Señor, tú eres bondadoso y compasivo; tú alzaste a los enfermos a una vida plena, curándolos de sus enfermedades. Tómanos a nosotros también de la mano, tócanos y restáuranos a una vida más plena. Toca nuestra mente, para que seamos más humildes y míranos con tus ojos compasivos. Toca nuestro corazón, para que sepamos amar más y servir mejor a nuestros hermanos; ayúdanos a levantarlos de sus desalientos y así nuestras palabras sean esperanzadoras. Danos, Señor, la capacidad de tocarlos con cariño, tomarlos de la mano, librarlos de su aislamiento y levantarlos de su tristeza y desesperación. Permítenos que, para realizarlo, contemos con tu bendición. Infunde tu Espíritu en nuestros corazones para que sepamos pedirte lo que nos conviene y danos siempre la fe, la esperanza y el amor para comprender tu palabra y mantenernos siempre como fieles discípulos tuyos. No permitas que nuestra oración sea a medias y danos la ocasión de poder realizar tu voluntad y la voluntad del Padre Celestial. Amén.

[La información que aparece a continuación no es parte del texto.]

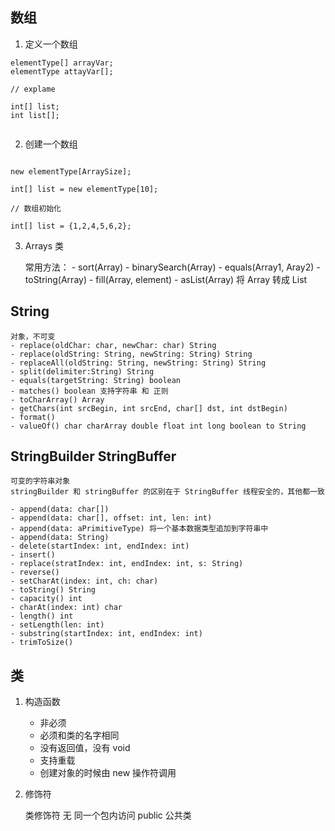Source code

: ## 数组

1. 定义一个数组

```
elementType[] arrayVar;
elementType attayVar[];

// explame

int[] list;
int list[];


```

2. 创建一个数组

```

new elementType[ArraySize];

int[] list = new elementType[10];

// 数组初始化

int[] list = {1,2,4,5,6,2};

```


3. Arrays 类

    常用方法：
        - sort(Array)
        - binarySearch(Array)
        - equals(Array1, Aray2)
        - toString(Array)
        - fill(Array, element)
        - asList(Array) 将 Array 转成 List



## String

    对象，不可变
    - replace(oldChar: char, newChar: char) String
    - replace(oldString: String, newString: String) String
    - replaceAll(oldString: String, newString: String) String
    - split(delimiter:String) String
    - equals(targetString: String) boolean
    - matches() boolean 支持字符串 和 正则
    - toCharArray() Array
    - getChars(int srcBegin, int srcEnd, char[] dst, int dstBegin)
    - format()
    - valueOf() char charArray double float int long boolean to String


## StringBuilder StringBuffer
    可变的字符串对象
    stringBuilder 和 stringBuffer 的区别在于 StringBuffer 线程安全的，其他都一致
    
    - append(data: char[])
    - append(data: char[], offset: int, len: int)
    - append(data: aPrimitiveType) 将一个基本数据类型追加到字符串中
    - append(data: String)
    - delete(startIndex: int, endIndex: int)
    - insert()
    - replace(stratIndex: int, endIndex: int, s: String)
    - reverse()
    - setCharAt(index: int, ch: char)
    - toString() String
    - capacity() int
    - charAt(index: int) char
    - length() int
    - setLength(len: int)
    - substring(startIndex: int, endIndex: int)
    - trimToSize()
    


## 类

1. 构造函数

    - 非必须
    - 必须和类的名字相同
    - 没有返回值，没有 void
    - 支持重载
    - 创建对象的时候由 new 操作符调用



2.  修饰符

    类修饰符
        无  同一个包内访问
        public  公共类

Con mucha fe y optimismo dispongamos nuestros corazones para iniciar nuestra cuaresma, haciendo que nuestro camino sea en sentimientos de fraternidad y solidaridad. Amén.
Feliz y fructífero lunes e inicio de semana.
Reflexión
Cuando Jesús liberó al muchacho estaba como un cadáver. Tanto que muchos lo creyeron muerto. Pero Jesús lo tomó de la mano, lo levantó y lo puso en pie. Finalmente, el niño se curó y pudo volver a casa con su familia. Todo el desorden, toda la discusión, terminó en un gesto: Jesús se inclinó y tomó al niño de la mano. Estos gestos de Jesús nos hacen pensar. De hecho, cuando Jesús cura, cuando va entre la gente y cura a una persona, nunca la deja sola... No es un mago, un brujo o un curandero que va y cura y luego sigue su camino. Al contrario, primero hace que cada uno vuelva a su sitio, no deja a nadie solo en el camino... Jesús siempre nos hace volver a casa, nunca nos deja solos en el camino (papa Francisco).